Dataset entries
Start of Block
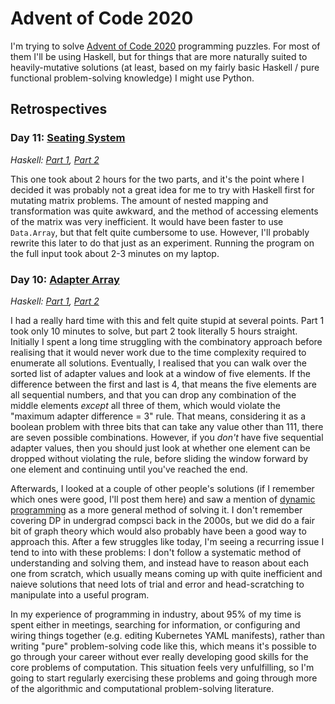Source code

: # Advent of Code 2020

I'm trying to solve [Advent of Code 2020](https://adventofcode.com/2020/) programming puzzles. For most of them I'll be using Haskell, but for things that are more naturally suited to heavily-mutative solutions (at least, based on my fairly basic Haskell / pure functional problem-solving knowledge) I might use Python.

## Retrospectives

### Day 11: [Seating System](https://adventofcode.com/2020/day/11)
*Haskell: [Part 1](https://github.com/DestyNova/advent_of_code_2020/blob/main/day11/Part1.hs), [Part 2](https://github.com/DestyNova/advent_of_code_2020/blob/main/day11/Part1.hs)*

This one took about 2 hours for the two parts, and it's the point where I decided it was probably not a great idea for me to try with Haskell first for mutating matrix problems. The amount of nested mapping and transformation was quite awkward, and the method of accessing elements of the matrix was very inefficient. It would have been faster to use `Data.Array`, but that felt quite cumbersome to use. However, I'll probably rewrite this later to do that just as an experiment.
Running the program on the full input took about 2-3 minutes on my laptop.

### Day 10: [Adapter Array](https://adventofcode.com/2020/day/10)
*Haskell: [Part 1](https://github.com/DestyNova/advent_of_code_2020/blob/main/day10/Part1.hs), [Part 2](https://github.com/DestyNova/advent_of_code_2020/blob/main/day10/Part1.hs)*

I had a really hard time with this and felt quite stupid at several points. Part 1 took only 10 minutes to solve, but part 2 took literally 5 hours straight. Initially I spent a long time struggling with the combinatory approach before realising that it would never work due to the time complexity required to enumerate all solutions.
Eventually, I realised that you can walk over the sorted list of adapter values and look at a window of five elements. If the difference between the first and last is 4, that means the five elements are all sequential numbers, and that you can drop any combination of the middle elements _except_ all three of them, which would violate the "maximum adapter difference = 3" rule. That means, considering it as a boolean problem with three bits that can take any value other than 111, there are seven possible combinations. However, if you _don't_ have five sequential adapter values, then you should just look at whether one element can be dropped without violating the rule, before sliding the window forward by one element and continuing until you've reached the end.

Afterwards, I looked at a couple of other people's solutions (if I remember which ones were good, I'll post them here) and saw a mention of [dynamic programming](https://en.wikipedia.org/wiki/Dynamic_programming) as a more general method of solving it. I don't remember covering DP in undergrad compsci back in the 2000s, but we did do a fair bit of graph theory which would also probably have been a good way to approach this. After a few struggles like today, I'm seeing a recurring issue I tend to into with these problems: I don't follow a systematic method of understanding and solving them, and instead have to reason about each one from scratch, which usually means coming up with quite inefficient and naieve solutions that need lots of trial and error and head-scratching to manipulate into a useful program.

In my experience of programming in industry, about 95% of my time is spent either in meetings, searching for information, or configuring and wiring things together (e.g. editing Kubernetes YAML manifests), rather than writing "pure" problem-solving code like this, which means it's possible to go through your career without ever really developing good skills for the core problems of computation. This situation feels very unfulfilling, so I'm going to start regularly exercising these problems and going through more of the algorithmic and computational problem-solving literature.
End of Block
### REQUIREMENT
Leave the pictures out and reproduce each record exactly as written.

### SOLUTION FOR THIS EXERCISE
Source code

: # Advent of Code 2020

I'm trying to solve [Advent of Code 2020](https://adventofcode.com/2020/) programming puzzles. For most of them I'll be using Haskell, but for things that are more naturally suited to heavily-mutative solutions (at least, based on my fairly basic Haskell / pure functional problem-solving knowledge) I might use Python.

## Retrospectives

### Day 11: [Seating System](https://adventofcode.com/2020/day/11)
*Haskell: [Part 1](https://github.com/DestyNova/advent_of_code_2020/blob/main/day11/Part1.hs), [Part 2](https://github.com/DestyNova/advent_of_code_2020/blob/main/day11/Part1.hs)*

This one took about 2 hours for the two parts, and it's the point where I decided it was probably not a great idea for me to try with Haskell first for mutating matrix problems. The amount of nested mapping and transformation was quite awkward, and the method of accessing elements of the matrix was very inefficient. It would have been faster to use `Data.Array`, but that felt quite cumbersome to use. However, I'll probably rewrite this later to do that just as an experiment.
Running the program on the full input took about 2-3 minutes on my laptop.

### Day 10: [Adapter Array](https://adventofcode.com/2020/day/10)
*Haskell: [Part 1](https://github.com/DestyNova/advent_of_code_2020/blob/main/day10/Part1.hs), [Part 2](https://github.com/DestyNova/advent_of_code_2020/blob/main/day10/Part1.hs)*

I had a really hard time with this and felt quite stupid at several points. Part 1 took only 10 minutes to solve, but part 2 took literally 5 hours straight. Initially I spent a long time struggling with the combinatory approach before realising that it would never work due to the time complexity required to enumerate all solutions.
Eventually, I realised that you can walk over the sorted list of adapter values and look at a window of five elements. If the difference between the first and last is 4, that means the five elements are all sequential numbers, and that you can drop any combination of the middle elements _except_ all three of them, which would violate the "maximum adapter difference = 3" rule. That means, considering it as a boolean problem with three bits that can take any value other than 111, there are seven possible combinations. However, if you _don't_ have five sequential adapter values, then you should just look at whether one element can be dropped without violating the rule, before sliding the window forward by one element and continuing until you've reached the end.

Afterwards, I looked at a couple of other people's solutions (if I remember which ones were good, I'll post them here) and saw a mention of [dynamic programming](https://en.wikipedia.org/wiki/Dynamic_programming) as a more general method of solving it. I don't remember covering DP in undergrad compsci back in the 2000s, but we did do a fair bit of graph theory which would also probably have been a good way to approach this. After a few struggles like today, I'm seeing a recurring issue I tend to into with these problems: I don't follow a systematic method of understanding and solving them, and instead have to reason about each one from scratch, which usually means coming up with quite inefficient and naieve solutions that need lots of trial and error and head-scratching to manipulate into a useful program.

In my experience of programming in industry, about 95% of my time is spent either in meetings, searching for information, or configuring and wiring things together (e.g. editing Kubernetes YAML manifests), rather than writing "pure" problem-solving code like this, which means it's possible to go through your career without ever really developing good skills for the core problems of computation. This situation feels very unfulfilling, so I'm going to start regularly exercising these problems and going through more of the algorithmic and computational problem-solving literature.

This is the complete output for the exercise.